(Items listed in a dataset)
● ● ● ● ● ● ●

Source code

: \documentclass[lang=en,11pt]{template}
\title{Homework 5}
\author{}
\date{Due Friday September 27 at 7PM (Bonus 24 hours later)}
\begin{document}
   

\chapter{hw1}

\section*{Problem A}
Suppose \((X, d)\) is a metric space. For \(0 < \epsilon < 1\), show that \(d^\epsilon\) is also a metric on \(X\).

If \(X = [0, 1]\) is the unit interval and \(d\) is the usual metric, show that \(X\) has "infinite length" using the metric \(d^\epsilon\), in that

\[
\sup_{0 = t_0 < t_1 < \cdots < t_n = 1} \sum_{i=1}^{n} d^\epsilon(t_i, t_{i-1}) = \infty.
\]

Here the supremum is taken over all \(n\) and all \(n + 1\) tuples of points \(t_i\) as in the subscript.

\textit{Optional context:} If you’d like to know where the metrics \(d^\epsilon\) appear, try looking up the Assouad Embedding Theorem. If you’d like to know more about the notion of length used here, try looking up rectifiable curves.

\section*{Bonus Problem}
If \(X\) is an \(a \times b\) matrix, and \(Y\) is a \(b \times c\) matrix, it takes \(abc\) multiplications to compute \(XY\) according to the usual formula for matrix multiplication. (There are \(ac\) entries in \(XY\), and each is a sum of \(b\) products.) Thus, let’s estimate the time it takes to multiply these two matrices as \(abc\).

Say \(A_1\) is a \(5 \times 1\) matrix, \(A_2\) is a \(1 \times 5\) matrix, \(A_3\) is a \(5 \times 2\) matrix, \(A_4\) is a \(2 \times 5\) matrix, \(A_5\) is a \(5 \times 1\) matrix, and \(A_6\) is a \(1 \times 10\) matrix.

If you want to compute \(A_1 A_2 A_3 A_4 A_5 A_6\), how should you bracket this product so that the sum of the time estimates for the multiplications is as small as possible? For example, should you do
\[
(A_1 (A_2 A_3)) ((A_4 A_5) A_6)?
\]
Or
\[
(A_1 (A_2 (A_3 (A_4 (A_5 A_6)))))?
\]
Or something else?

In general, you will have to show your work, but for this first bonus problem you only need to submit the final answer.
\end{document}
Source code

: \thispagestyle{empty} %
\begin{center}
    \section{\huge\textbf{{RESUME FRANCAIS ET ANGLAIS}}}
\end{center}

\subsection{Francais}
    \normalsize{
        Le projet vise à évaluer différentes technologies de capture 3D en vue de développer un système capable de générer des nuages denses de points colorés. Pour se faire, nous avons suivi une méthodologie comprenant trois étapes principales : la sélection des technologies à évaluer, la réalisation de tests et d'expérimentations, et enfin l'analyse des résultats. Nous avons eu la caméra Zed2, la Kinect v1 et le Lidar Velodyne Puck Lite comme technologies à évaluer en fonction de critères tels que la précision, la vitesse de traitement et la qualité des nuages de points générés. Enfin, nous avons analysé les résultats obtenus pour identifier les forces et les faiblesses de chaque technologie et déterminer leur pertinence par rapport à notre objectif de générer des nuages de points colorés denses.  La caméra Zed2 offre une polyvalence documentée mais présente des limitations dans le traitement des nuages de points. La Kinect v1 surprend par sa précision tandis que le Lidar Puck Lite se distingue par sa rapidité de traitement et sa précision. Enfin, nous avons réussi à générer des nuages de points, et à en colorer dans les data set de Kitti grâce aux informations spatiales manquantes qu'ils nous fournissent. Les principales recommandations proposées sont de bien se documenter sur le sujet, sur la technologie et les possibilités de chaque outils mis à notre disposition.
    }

● ● ● ● ● ● ●

Problem requirements: Copy each line of the data above exactly as it appears.

Solution below:
Source code

: \documentclass[lang=en,11pt]{template}
\title{Homework 5}
\author{}
\date{Due Friday September 27 at 7PM (Bonus 24 hours later)}
\begin{document}
   

\chapter{hw1}

\section*{Problem A}
Suppose \((X, d)\) is a metric space. For \(0 < \epsilon < 1\), show that \(d^\epsilon\) is also a metric on \(X\).

If \(X = [0, 1]\) is the unit interval and \(d\) is the usual metric, show that \(X\) has "infinite length" using the metric \(d^\epsilon\), in that

\[
\sup_{0 = t_0 < t_1 < \cdots < t_n = 1} \sum_{i=1}^{n} d^\epsilon(t_i, t_{i-1}) = \infty.
\]

Here the supremum is taken over all \(n\) and all \(n + 1\) tuples of points \(t_i\) as in the subscript.

\textit{Optional context:} If you’d like to know where the metrics \(d^\epsilon\) appear, try looking up the Assouad Embedding Theorem. If you’d like to know more about the notion of length used here, try looking up rectifiable curves.

\section*{Bonus Problem}
If \(X\) is an \(a \times b\) matrix, and \(Y\) is a \(b \times c\) matrix, it takes \(abc\) multiplications to compute \(XY\) according to the usual formula for matrix multiplication. (There are \(ac\) entries in \(XY\), and each is a sum of \(b\) products.) Thus, let’s estimate the time it takes to multiply these two matrices as \(abc\).

Say \(A_1\) is a \(5 \times 1\) matrix, \(A_2\) is a \(1 \times 5\) matrix, \(A_3\) is a \(5 \times 2\) matrix, \(A_4\) is a \(2 \times 5\) matrix, \(A_5\) is a \(5 \times 1\) matrix, and \(A_6\) is a \(1 \times 10\) matrix.

If you want to compute \(A_1 A_2 A_3 A_4 A_5 A_6\), how should you bracket this product so that the sum of the time estimates for the multiplications is as small as possible? For example, should you do
\[
(A_1 (A_2 A_3)) ((A_4 A_5) A_6)?
\]
Or
\[
(A_1 (A_2 (A_3 (A_4 (A_5 A_6)))))?
\]
Or something else?

In general, you will have to show your work, but for this first bonus problem you only need to submit the final answer.
\end{document}
Source code

: \thispagestyle{empty} %
\begin{center}
    \section{\huge\textbf{{RESUME FRANCAIS ET ANGLAIS}}}
\end{center}

\subsection{Francais}
    \normalsize{
        Le projet vise à évaluer différentes technologies de capture 3D en vue de développer un système capable de générer des nuages denses de points colorés. Pour se faire, nous avons suivi une méthodologie comprenant trois étapes principales : la sélection des technologies à évaluer, la réalisation de tests et d'expérimentations, et enfin l'analyse des résultats. Nous avons eu la caméra Zed2, la Kinect v1 et le Lidar Velodyne Puck Lite comme technologies à évaluer en fonction de critères tels que la précision, la vitesse de traitement et la qualité des nuages de points générés. Enfin, nous avons analysé les résultats obtenus pour identifier les forces et les faiblesses de chaque technologie et déterminer leur pertinence par rapport à notre objectif de générer des nuages de points colorés denses.  La caméra Zed2 offre une polyvalence documentée mais présente des limitations dans le traitement des nuages de points. La Kinect v1 surprend par sa précision tandis que le Lidar Puck Lite se distingue par sa rapidité de traitement et sa précision. Enfin, nous avons réussi à générer des nuages de points, et à en colorer dans les data set de Kitti grâce aux informations spatiales manquantes qu'ils nous fournissent. Les principales recommandations proposées sont de bien se documenter sur le sujet, sur la technologie et les possibilités de chaque outils mis à notre disposition.
    }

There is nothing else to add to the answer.